--- Information Enclosed Below ---

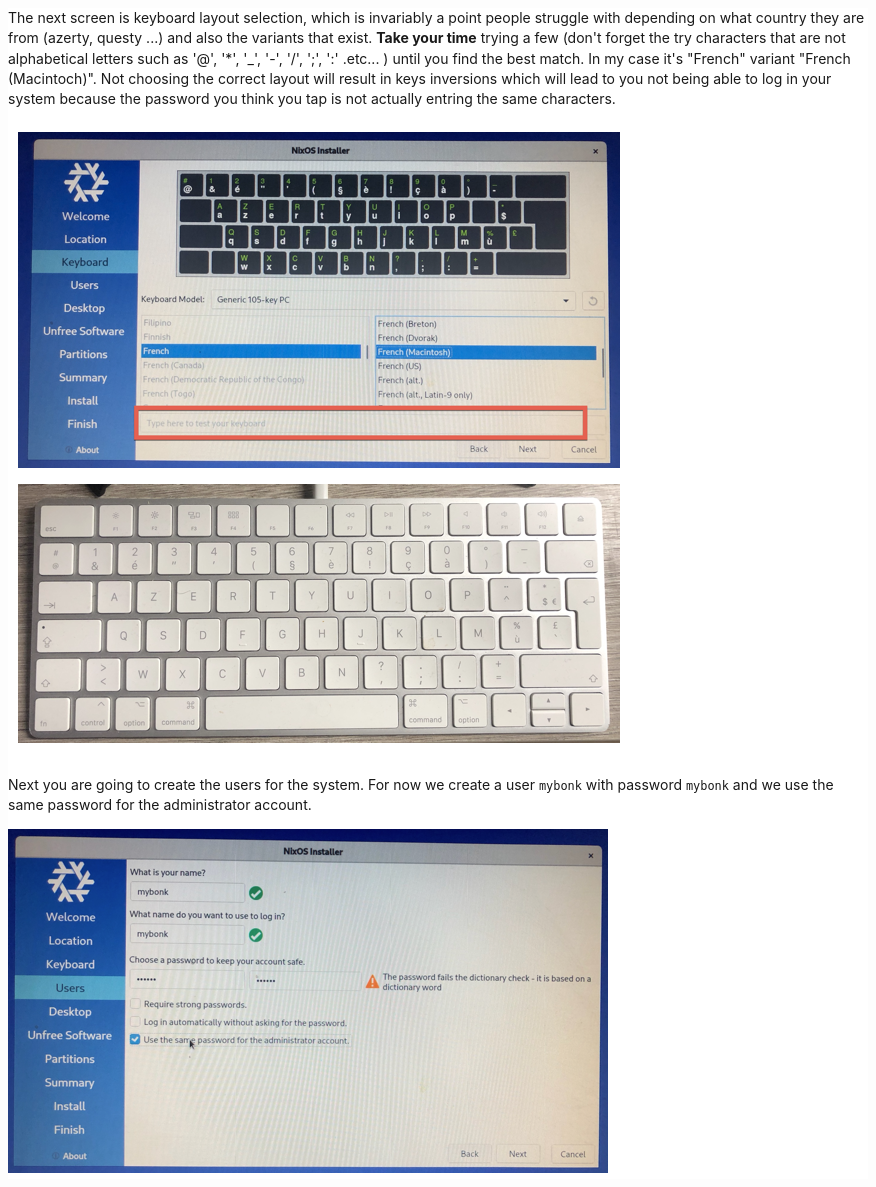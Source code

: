   The next screen is keyboard layout selection, which is invariably a point people struggle with depending on what country they are from (azerty, questy ...) and also the variants that exist. **Take your time** trying a few (don't forget the try characters that are not alphabetical letters such as '@', '*', '_', '-', '/', ';', ':' .etc... ) until you find the best match. In my case it's "French" variant "French (Macintoch)". Not choosing the correct layout will result in keys inversions which will lead to you not being able to log in your system because the password you think you tap is not actually entring the same characters.

  ![](img/NixOS_install_screenshots/NixOS_install_screenshot_030.png)
  
  Next you are going to create the users for the system. For now we create a user ```mybonk``` with password ```mybonk``` and we use the same password for the administrator account. 

  ![](img/NixOS_install_screenshots/NixOS_install_screenshot_040.png)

--- End of Enclosed Information ---

The reply must match the records exactly, apart from the pictures, which are left out.

Source code

:   The next screen is keyboard layout selection, which is invariably a point people struggle with depending on what country they are from (azerty, questy ...) and also the variants that exist. **Take your time** trying a few (don't forget the try characters that are not alphabetical letters such as '@', '*', '_', '-', '/', ';', ':' .etc... ) until you find the best match. In my case it's "French" variant "French (Macintoch)". Not choosing the correct layout will result in keys inversions which will lead to you not being able to log in your system because the password you think you tap is not actually entring the same characters.

  ![](img/NixOS_install_screenshots/NixOS_install_screenshot_030.png)
  
  Next you are going to create the users for the system. For now we create a user ```mybonk``` with password ```mybonk``` and we use the same password for the administrator account. 

  ![](img/NixOS_install_screenshots/NixOS_install_screenshot_040.png)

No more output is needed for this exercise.